Apache Kafka 4.0 removes ZooKeeper entirely. KRaft (Kafka Raft) replaces ZooKeeper as the metadata management layer, bringing:

Faster controller failover — seconds instead of minutes
Simplified operations — one system to manage instead of two
Better scalability — millions of partitions per cluster
Reduced infrastructure — no ZooKeeper ensemble to provision, monitor, or patch

AWS MSK supports KRaft from version 3.7.x onward. ZooKeeper-mode clusters on MSK will reach end of extended support as Kafka 4.x becomes the default. The migration window is now.

Is ZooKeeper Deprecated?

Yes. ZooKeeper was deprecated in Apache Kafka 3.5 (KIP-833) and removed in Kafka 4.0. AWS MSK's latest versions already support KRaft, and new clusters should be provisioned in KRaft mode.

The AWS MSK Migration Problem

AWS MSK does not support in-place ZooKeeper-to-KRaft conversion. You must create a new KRaft cluster and move everything over:

What needs to migrate	What happens without tooling
Topic data (every partition, every record)	Manual MirrorMaker setup, ongoing maintenance
Topic configurations (retention, compaction, replication)	Manual recreation, error-prone
Consumer group offsets	Lost — consumers restart from earliest or latest
ACL bindings	Manual recreation, security gaps during transition
Proof that migration succeeded	Nothing — hope and prayer

The gap between "data is on the new cluster" and "consumers resume from the right place" is where migrations fail. A single incorrect offset means lost messages or reprocessed duplicates — silent data corruption that surfaces days later in downstream systems.

How kafka-backup Enterprise Solves It

Capability	kafka-backup Enterprise	MirrorMaker 2	Manual
Controlled cutover	Yes (coordinated producer freeze)	Partial	No
Offset continuity (exact message resume)	Yes (offset-map translation)	No	No
ACL migration with drift handling	Yes (merge/replace/refuse)	No	Manual
Topic config preservation	Yes (automatic)	Partial	Manual
Cryptographic evidence bundle	Yes (Ed25519-signed)	No	No
5-check automated validation	Yes	No	No
Rollback capability	Yes (pre-cutover)	No	No
Resume after failure	Yes (journal-based)	Restart from scratch	Restart from scratch
Cross-auth support (SCRAM → IAM)	Yes	No	Manual

Migration Lifecycle

The migration runs through a deterministic 11-state machine.
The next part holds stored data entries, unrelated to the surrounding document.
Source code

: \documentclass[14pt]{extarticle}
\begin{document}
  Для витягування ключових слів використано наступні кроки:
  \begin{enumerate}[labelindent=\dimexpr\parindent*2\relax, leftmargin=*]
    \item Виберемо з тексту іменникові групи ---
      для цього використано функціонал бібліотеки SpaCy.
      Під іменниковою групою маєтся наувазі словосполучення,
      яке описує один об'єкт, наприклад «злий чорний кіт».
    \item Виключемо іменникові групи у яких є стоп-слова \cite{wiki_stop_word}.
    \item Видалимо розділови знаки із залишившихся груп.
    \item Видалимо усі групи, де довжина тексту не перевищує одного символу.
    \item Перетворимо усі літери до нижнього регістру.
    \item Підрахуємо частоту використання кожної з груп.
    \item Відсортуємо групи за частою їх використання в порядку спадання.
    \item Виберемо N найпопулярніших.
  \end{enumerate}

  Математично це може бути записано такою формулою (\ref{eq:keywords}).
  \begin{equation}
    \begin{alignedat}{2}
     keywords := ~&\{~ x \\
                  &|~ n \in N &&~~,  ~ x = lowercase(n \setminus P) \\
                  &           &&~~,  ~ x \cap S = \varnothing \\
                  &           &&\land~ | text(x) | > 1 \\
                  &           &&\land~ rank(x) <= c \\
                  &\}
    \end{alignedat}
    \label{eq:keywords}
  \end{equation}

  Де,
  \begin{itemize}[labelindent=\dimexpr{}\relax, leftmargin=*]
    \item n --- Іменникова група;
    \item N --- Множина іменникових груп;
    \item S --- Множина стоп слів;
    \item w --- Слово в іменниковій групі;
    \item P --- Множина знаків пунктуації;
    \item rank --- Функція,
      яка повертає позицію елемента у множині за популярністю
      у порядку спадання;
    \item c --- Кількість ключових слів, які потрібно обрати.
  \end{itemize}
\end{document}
Every state transition is journaled and included in the final evidence bundle.

PLANNED → PRECHECK → TOPOLOGY_COPY → SEED → TAIL → DRAIN_READY
                                                        ↓
         FINALIZED ← VALIDATING ← AWAITING_CLIENT_SWITCH ← CUTOVER

Phase	State	What happens
Plan & Precheck	`planned` → `precheck`	Read-only analysis of both clusters. Detects blockers (incompatible versions, unreachable brokers, S3 permission issues) and warnings (cross-region egress, compacted topics, static members).
Topology Copy	`topology_copy`	Creates missing topics on target with matching partition counts and configurations. Copies ACL bindings (filtering MSK internals like `User:ANONYMOUS`).
Seed	`seed`	Bulk-copies all existing data through S3 — source → backup → S3 → restore → target. Builds the offset map that enables consumer group translation.
Tail	`tail`	Continuously bridges the gap between seed and cutover. Replays new records as they arrive on source. Tracks per-partition lag.
Drain Ready	`drain_ready`	All partitions within lag tolerance. Execution halts. Operator decides when to proceed.
Cutover	`cutover`	Freezes producers (via webhook or manual), publishes sentinel records, drains final records, translates all consumer group offsets, commits translated offsets on target.
Client Switch	`awaiting_client_switch`	Operator updates application configs to point to new KRaft cluster bootstrap servers.
Validation	`validating`	Runs 5 automated checks: topic parity, record counts, spot-check record equality, sentinel presence, consumer group reconciliation.
Finalize	`finalized`	Signs the evidence bundle with Ed25519 and uploads to S3. Migration complete.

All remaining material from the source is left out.